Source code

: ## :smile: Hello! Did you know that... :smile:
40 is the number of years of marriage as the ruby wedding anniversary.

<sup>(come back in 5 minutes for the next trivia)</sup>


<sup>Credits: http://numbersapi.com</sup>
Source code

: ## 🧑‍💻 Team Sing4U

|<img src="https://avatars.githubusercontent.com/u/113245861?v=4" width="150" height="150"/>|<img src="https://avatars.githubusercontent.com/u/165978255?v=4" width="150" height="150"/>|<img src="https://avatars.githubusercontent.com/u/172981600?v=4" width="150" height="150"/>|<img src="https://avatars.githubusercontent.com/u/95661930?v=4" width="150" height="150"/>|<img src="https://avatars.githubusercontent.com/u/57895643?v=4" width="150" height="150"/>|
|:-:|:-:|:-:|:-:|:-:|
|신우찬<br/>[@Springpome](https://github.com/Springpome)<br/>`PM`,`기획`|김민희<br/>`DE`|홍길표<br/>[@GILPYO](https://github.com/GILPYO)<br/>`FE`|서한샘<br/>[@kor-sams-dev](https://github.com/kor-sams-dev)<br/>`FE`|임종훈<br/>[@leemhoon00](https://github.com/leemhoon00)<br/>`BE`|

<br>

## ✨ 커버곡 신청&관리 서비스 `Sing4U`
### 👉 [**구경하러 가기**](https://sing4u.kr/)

___

- **YOUR INSTRUCTIONS**: Each entry must be reproduced verbatim.

- **RESPONSE TO THE EXERCISE**:
Source code

: ## :smile: Hello! Did you know that... :smile:
40 is the number of years of marriage as the ruby wedding anniversary.

<sup>(come back in 5 minutes for the next trivia)</sup>


<sup>Credits: http://numbersapi.com</sup>
Source code

: ## 🧑‍💻 Team Sing4U

|<img src="https://avatars.githubusercontent.com/u/113245861?v=4" width="150" height="150"/>|<img src="https://avatars.githubusercontent.com/u/165978255?v=4" width="150" height="150"/>|<img src="https://avatars.githubusercontent.com/u/172981600?v=4" width="150" height="150"/>|<img src="https://avatars.githubusercontent.com/u/95661930?v=4" width="150" height="150"/>|<img src="https://avatars.githubusercontent.com/u/57895643?v=4" width="150" height="150"/>|
|:-:|:-:|:-:|:-:|:-:|
|신우찬<br/>[@Springpome](https://github.com/Springpome)<br/>`PM`,`기획`|김민희<br/>`DE`|홍길표<br/>[@GILPYO](https://github.com/GILPYO)<br/>`FE`|서한샘<br/>[@kor-sams-dev](https://github.com/kor-sams-dev)<br/>`FE`|임종훈<br/>[@leemhoon00](https://github.com/leemhoon00)<br/>`BE`|

<br>

## ✨ 커버곡 신청&관리 서비스 `Sing4U`
### 👉 [**구경하러 가기**](https://sing4u.kr/)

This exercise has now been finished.